» ACTION ITEM
Once the line containing "9. 200 -> 3%" is found in the entries below, restate it and each following line word for word, stopping after the line containing "All notable changes".

(Stored records)
********************

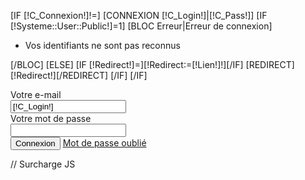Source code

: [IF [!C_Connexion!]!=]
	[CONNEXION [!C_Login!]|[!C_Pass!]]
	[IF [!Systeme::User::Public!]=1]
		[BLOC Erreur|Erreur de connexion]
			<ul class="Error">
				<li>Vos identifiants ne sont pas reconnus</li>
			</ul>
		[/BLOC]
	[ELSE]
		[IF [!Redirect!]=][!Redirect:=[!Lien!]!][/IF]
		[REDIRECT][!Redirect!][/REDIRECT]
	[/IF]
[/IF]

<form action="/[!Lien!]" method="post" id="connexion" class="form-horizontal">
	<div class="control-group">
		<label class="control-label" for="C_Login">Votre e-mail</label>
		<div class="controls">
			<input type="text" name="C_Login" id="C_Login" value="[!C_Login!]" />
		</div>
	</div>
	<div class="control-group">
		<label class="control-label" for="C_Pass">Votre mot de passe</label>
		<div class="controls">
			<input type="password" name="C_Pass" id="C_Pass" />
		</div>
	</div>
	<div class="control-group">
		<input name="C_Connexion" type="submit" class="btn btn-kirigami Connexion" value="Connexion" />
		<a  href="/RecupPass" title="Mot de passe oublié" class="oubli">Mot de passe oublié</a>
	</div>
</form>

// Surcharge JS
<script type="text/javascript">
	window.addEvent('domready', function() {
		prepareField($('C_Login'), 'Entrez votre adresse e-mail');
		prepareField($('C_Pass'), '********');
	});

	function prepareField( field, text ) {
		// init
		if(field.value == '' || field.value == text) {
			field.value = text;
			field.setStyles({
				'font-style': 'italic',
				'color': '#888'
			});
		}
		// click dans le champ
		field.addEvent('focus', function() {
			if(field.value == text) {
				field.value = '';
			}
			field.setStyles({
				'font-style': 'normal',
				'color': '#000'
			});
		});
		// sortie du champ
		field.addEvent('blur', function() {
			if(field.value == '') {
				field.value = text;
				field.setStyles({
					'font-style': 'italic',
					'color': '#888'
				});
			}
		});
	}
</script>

********************

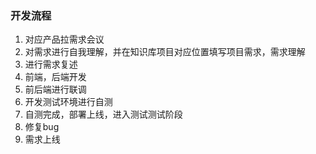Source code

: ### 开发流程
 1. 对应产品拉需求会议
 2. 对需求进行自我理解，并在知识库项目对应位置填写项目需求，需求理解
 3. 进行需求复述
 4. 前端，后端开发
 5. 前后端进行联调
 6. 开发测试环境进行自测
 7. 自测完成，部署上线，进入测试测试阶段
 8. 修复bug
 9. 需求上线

********************

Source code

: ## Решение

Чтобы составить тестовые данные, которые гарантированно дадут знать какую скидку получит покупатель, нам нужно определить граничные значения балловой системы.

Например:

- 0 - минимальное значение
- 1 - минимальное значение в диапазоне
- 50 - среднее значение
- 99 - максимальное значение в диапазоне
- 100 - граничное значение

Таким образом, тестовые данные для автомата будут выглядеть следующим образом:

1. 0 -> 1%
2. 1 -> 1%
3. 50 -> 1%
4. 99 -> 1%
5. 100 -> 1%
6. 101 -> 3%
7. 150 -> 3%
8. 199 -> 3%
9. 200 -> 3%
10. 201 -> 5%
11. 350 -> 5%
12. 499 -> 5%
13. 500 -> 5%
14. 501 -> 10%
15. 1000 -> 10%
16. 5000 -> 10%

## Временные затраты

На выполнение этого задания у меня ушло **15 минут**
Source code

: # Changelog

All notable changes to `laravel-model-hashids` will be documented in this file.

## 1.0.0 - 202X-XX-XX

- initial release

********************

» SOLVED PROBLEM
9. 200 -> 3%
10. 201 -> 5%
11. 350 -> 5%
12. 499 -> 5%
13. 500 -> 5%
14. 501 -> 10%
15. 1000 -> 10%
16. 5000 -> 10%

## Временные затраты

На выполнение этого задания у меня ушло **15 минут**
Source code

: # Changelog

All notable changes to `laravel-model-hashids` will be documented in this file.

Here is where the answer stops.